In the entries that follow, how many lines hold the string "business"? Give only that number.
^^^^^^^^
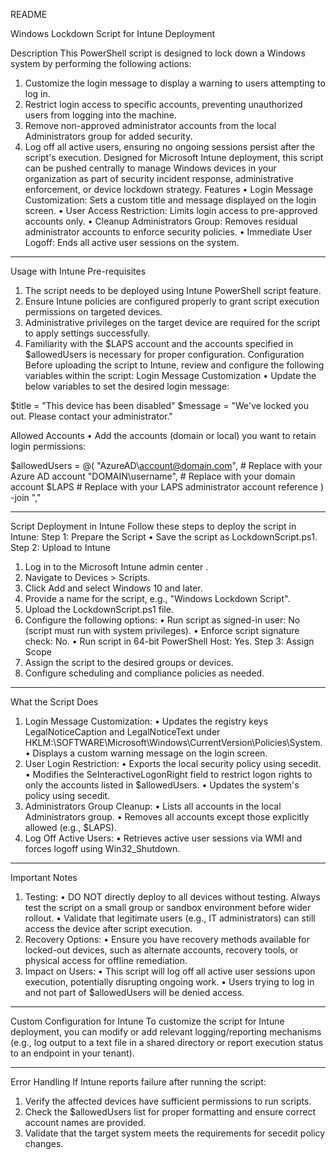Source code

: README

Windows Lockdown Script for Intune Deployment

Description
This PowerShell script is designed to lock down a Windows system by performing the following actions:
1.	Customize the login message to display a warning to users attempting to log in.
2.	Restrict login access to specific accounts, preventing unauthorized users from logging into the machine.
3.	Remove non-approved administrator accounts from the local Administrators group for added security.
4.	Log off all active users, ensuring no ongoing sessions persist after the script's execution.
Designed for Microsoft Intune deployment, this script can be pushed centrally to manage Windows devices in your organization as part of security incident response, administrative enforcement, or device lockdown strategy.
Features
•	Login Message Customization: Sets a custom title and message displayed on the login screen.
•	User Access Restriction: Limits login access to pre-approved accounts only.
•	Cleanup Administrators Group: Removes residual administrator accounts to enforce security policies.
•	Immediate User Logoff: Ends all active user sessions on the system.
________________________________________
Usage with Intune
Pre-requisites
1.	The script needs to be deployed using Intune PowerShell script feature.
2.	Ensure Intune policies are configured properly to grant script execution permissions on targeted devices.
3.	Administrative privileges on the target device are required for the script to apply settings successfully.
4.	Familiarity with the $LAPS account and the accounts specified in $allowedUsers is necessary for proper configuration.
Configuration
Before uploading the script to Intune, review and configure the following variables within the script:
Login Message Customization
•	Update the below variables to set the desired login message:

$title = "This device has been disabled"
$message = "We've locked you out. Please contact your administrator."


Allowed Accounts
•	Add the accounts (domain or local) you want to retain login permissions:

$allowedUsers = @(
    "AzureAD\account@domain.com",     # Replace with your Azure AD account
    "DOMAIN\username",                # Replace with your domain account
    $LAPS                             # Replace with your LAPS administrator account reference
) -join ","

________________________________________
Script Deployment in Intune
Follow these steps to deploy the script in Intune:
Step 1: Prepare the Script
•	Save the script as LockdownScript.ps1.
Step 2: Upload to Intune
1.	Log in to the Microsoft Intune admin center .
2.	Navigate to Devices > Scripts.
3.	Click Add and select Windows 10 and later.
4.	Provide a name for the script, e.g., "Windows Lockdown Script".
5.	Upload the LockdownScript.ps1 file.
6.	Configure the following options:
•	Run script as signed-in user: No (script must run with system privileges).
•	Enforce script signature check: No.
•	Run script in 64-bit PowerShell Host: Yes.
Step 3: Assign Scope
1.	Assign the script to the desired groups or devices.
2.	Configure scheduling and compliance policies as needed.
________________________________________
What the Script Does
1.	Login Message Customization:
•	Updates the registry keys LegalNoticeCaption and LegalNoticeText under HKLM:\SOFTWARE\Microsoft\Windows\CurrentVersion\Policies\System.
•	Displays a custom warning message on the login screen.
2.	User Login Restriction:
•	Exports the local security policy using secedit.
•	Modifies the SeInteractiveLogonRight field to restrict logon rights to only the accounts listed in $allowedUsers.
•	Updates the system's policy using secedit.
3.	Administrators Group Cleanup:
•	Lists all accounts in the local Administrators group.
•	Removes all accounts except those explicitly allowed (e.g., $LAPS).
4.	Log Off Active Users:
•	Retrieves active user sessions via WMI and forces logoff using Win32_Shutdown.
________________________________________
Important Notes
1.	Testing:
•	DO NOT directly deploy to all devices without testing. Always test the script on a small group or sandbox environment before wider rollout.
•	Validate that legitimate users (e.g., IT administrators) can still access the device after script execution.
2.	Recovery Options:
•	Ensure you have recovery methods available for locked-out devices, such as alternate accounts, recovery tools, or physical access for offline remediation.
3.	Impact on Users:
•	This script will log off all active user sessions upon execution, potentially disrupting ongoing work.
•	Users trying to log in and not part of $allowedUsers will be denied access.
________________________________________
Custom Configuration for Intune
To customize the script for Intune deployment, you can modify or add relevant logging/reporting mechanisms (e.g., log output to a text file in a shared directory or report execution status to an endpoint in your tenant).
________________________________________
Error Handling
If Intune reports failure after running the script:
1.	Verify the affected devices have sufficient permissions to run scripts.
2.	Check the $allowedUsers list for proper formatting and ensure correct account names are provided.
3.	Validate that the target system meets the requirements for secedit policy changes.
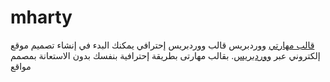 # mharty

[قالب مهارتي](https://digital-business.me/mharty-wordpress-template/) ووردبريس 
قالب ووردبريس إحترافي يمكنك البدء في إنشاء تصميم موقع إلكتروني عبر [ووردبريس](https://digital-business.me/why-wordpres/). بقالب مهارتى بطريقة إحترافية بنفسك بدون الاستعانة بمصمم مواقع
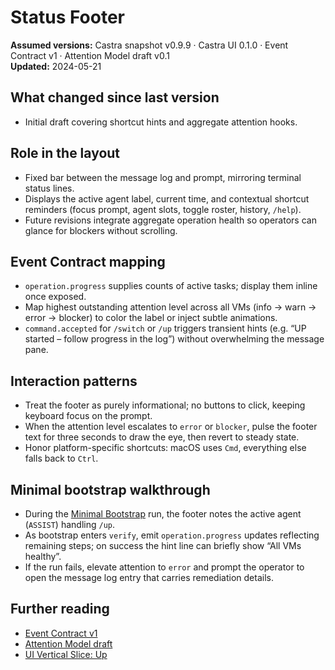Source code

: # Status Footer

**Assumed versions:** Castra snapshot v0.9.9 · Castra UI 0.1.0 · Event Contract v1 · Attention Model draft v0.1  
**Updated:** 2024-05-21

## What changed since last version
- Initial draft covering shortcut hints and aggregate attention hooks.

## Role in the layout
- Fixed bar between the message log and prompt, mirroring terminal status lines.  
- Displays the active agent label, current time, and contextual shortcut reminders (focus prompt, agent slots, toggle roster, history, `/help`).  
- Future revisions integrate aggregate operation health so operators can glance for blockers without scrolling.

## Event Contract mapping
- `operation.progress` supplies counts of active tasks; display them inline once exposed.  
- Map highest outstanding attention level across all VMs (info → warn → error → blocker) to color the label or inject subtle animations.  
- `command.accepted` for `/switch` or `/up` triggers transient hints (e.g. “UP started – follow progress in the log”) without overwhelming the message pane.

## Interaction patterns
- Treat the footer as purely informational; no buttons to click, keeping keyboard focus on the prompt.  
- When the attention level escalates to `error` or `blocker`, pulse the footer text for three seconds to draw the eye, then revert to steady state.  
- Honor platform-specific shortcuts: macOS uses `Cmd`, everything else falls back to `Ctrl`.

## Minimal bootstrap walkthrough
- During the [Minimal Bootstrap](../../../castra-core/examples/minimal-bootstrap/README.md) run, the footer notes the active agent (`ASSIST`) handling `/up`.  
- As bootstrap enters `verify`, emit `operation.progress` updates reflecting remaining steps; on success the hint line can briefly show “All VMs healthy”.  
- If the run fails, elevate attention to `error` and prompt the operator to open the message log entry that carries remediation details.

## Further reading
- [Event Contract v1](../../../castra-core/docs/event-contract-v1.md)  
- [Attention Model draft](../reference/attention_model.md)  
- [UI Vertical Slice: Up](../../../UP.md)
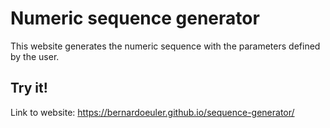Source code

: # Numeric sequence generator
This website generates the numeric sequence with the parameters defined by the user.

## Try it!
Link to website: https://bernardoeuler.github.io/sequence-generator/

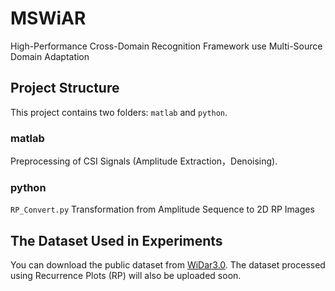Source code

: # MSWiAR
High-Performance Cross-Domain Recognition Framework use Multi-Source Domain Adaptation 
## Project Structure
This project contains two folders: `matlab` and `python`.
### matlab
Preprocessing of CSI Signals (Amplitude Extraction，Denoising).
### python
 `RP_Convert.py` Transformation from Amplitude Sequence to 2D RP Images

## The Dataset Used in Experiments
You can download the public dataset from [WiDar3.0](http://tns.thss.tsinghua.edu.cn/widar3.0/).
The dataset processed using Recurrence Plots (RP) will also be uploaded soon.

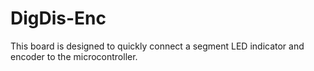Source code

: # DigDis-Enc

This board is designed to quickly connect a segment LED indicator and encoder to the microcontroller.
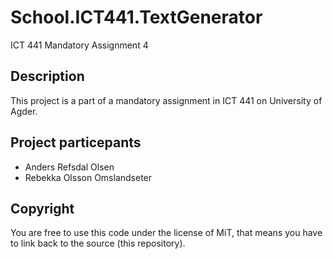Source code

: # School.ICT441.TextGenerator
ICT 441 Mandatory Assignment 4

## Description
This project is a part of a mandatory assignment in ICT 441 on University of Agder.

## Project particepants
* Anders Refsdal Olsen
* Rebekka Olsson Omslandseter

## Copyright
You are free to use this code under the license of MiT, that means you have to link back to the source (this repository).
^^^^^^^^
ANSWER SECTION -> 2